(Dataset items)

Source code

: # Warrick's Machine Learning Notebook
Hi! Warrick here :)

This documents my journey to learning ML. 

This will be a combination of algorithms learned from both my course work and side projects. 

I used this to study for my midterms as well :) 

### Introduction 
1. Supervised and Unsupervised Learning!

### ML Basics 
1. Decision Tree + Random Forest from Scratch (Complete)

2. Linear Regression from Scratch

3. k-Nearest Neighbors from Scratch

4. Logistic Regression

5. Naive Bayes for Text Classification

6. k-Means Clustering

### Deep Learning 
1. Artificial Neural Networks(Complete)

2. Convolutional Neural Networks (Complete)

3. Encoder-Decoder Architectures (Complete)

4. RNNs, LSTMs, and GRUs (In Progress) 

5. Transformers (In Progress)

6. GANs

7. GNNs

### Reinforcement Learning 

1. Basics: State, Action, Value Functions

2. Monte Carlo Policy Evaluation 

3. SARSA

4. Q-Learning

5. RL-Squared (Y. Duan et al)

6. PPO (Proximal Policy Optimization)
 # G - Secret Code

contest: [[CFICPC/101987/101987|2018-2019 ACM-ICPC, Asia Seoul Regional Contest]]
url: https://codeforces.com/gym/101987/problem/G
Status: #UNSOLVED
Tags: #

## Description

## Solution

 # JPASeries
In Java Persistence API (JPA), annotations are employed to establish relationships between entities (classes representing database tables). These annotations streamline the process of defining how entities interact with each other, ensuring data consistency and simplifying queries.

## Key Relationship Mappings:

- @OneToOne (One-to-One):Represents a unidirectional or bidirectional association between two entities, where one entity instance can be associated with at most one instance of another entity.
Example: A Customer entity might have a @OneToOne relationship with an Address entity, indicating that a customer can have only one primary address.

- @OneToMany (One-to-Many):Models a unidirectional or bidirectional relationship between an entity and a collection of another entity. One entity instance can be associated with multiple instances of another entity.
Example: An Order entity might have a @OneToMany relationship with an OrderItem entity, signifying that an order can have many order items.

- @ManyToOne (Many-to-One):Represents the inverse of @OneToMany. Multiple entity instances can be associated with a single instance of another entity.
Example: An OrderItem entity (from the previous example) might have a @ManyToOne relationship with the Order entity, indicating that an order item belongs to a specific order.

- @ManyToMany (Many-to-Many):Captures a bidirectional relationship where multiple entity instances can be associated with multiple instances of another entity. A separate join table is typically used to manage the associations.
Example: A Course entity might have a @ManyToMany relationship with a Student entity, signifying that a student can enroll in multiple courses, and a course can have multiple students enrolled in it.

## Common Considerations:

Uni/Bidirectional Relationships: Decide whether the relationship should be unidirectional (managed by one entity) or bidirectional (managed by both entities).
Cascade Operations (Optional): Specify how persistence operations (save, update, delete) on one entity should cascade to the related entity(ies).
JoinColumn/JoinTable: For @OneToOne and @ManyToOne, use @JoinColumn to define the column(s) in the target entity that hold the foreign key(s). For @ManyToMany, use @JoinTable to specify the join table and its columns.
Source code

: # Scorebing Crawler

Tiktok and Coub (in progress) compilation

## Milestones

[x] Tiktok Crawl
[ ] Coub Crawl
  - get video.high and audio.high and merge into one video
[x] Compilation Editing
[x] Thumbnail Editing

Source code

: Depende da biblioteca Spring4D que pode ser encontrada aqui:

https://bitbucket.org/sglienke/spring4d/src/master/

The problem: From the entries, find how many lines contain "Represents" and give the number alone.

Solved exercise: 2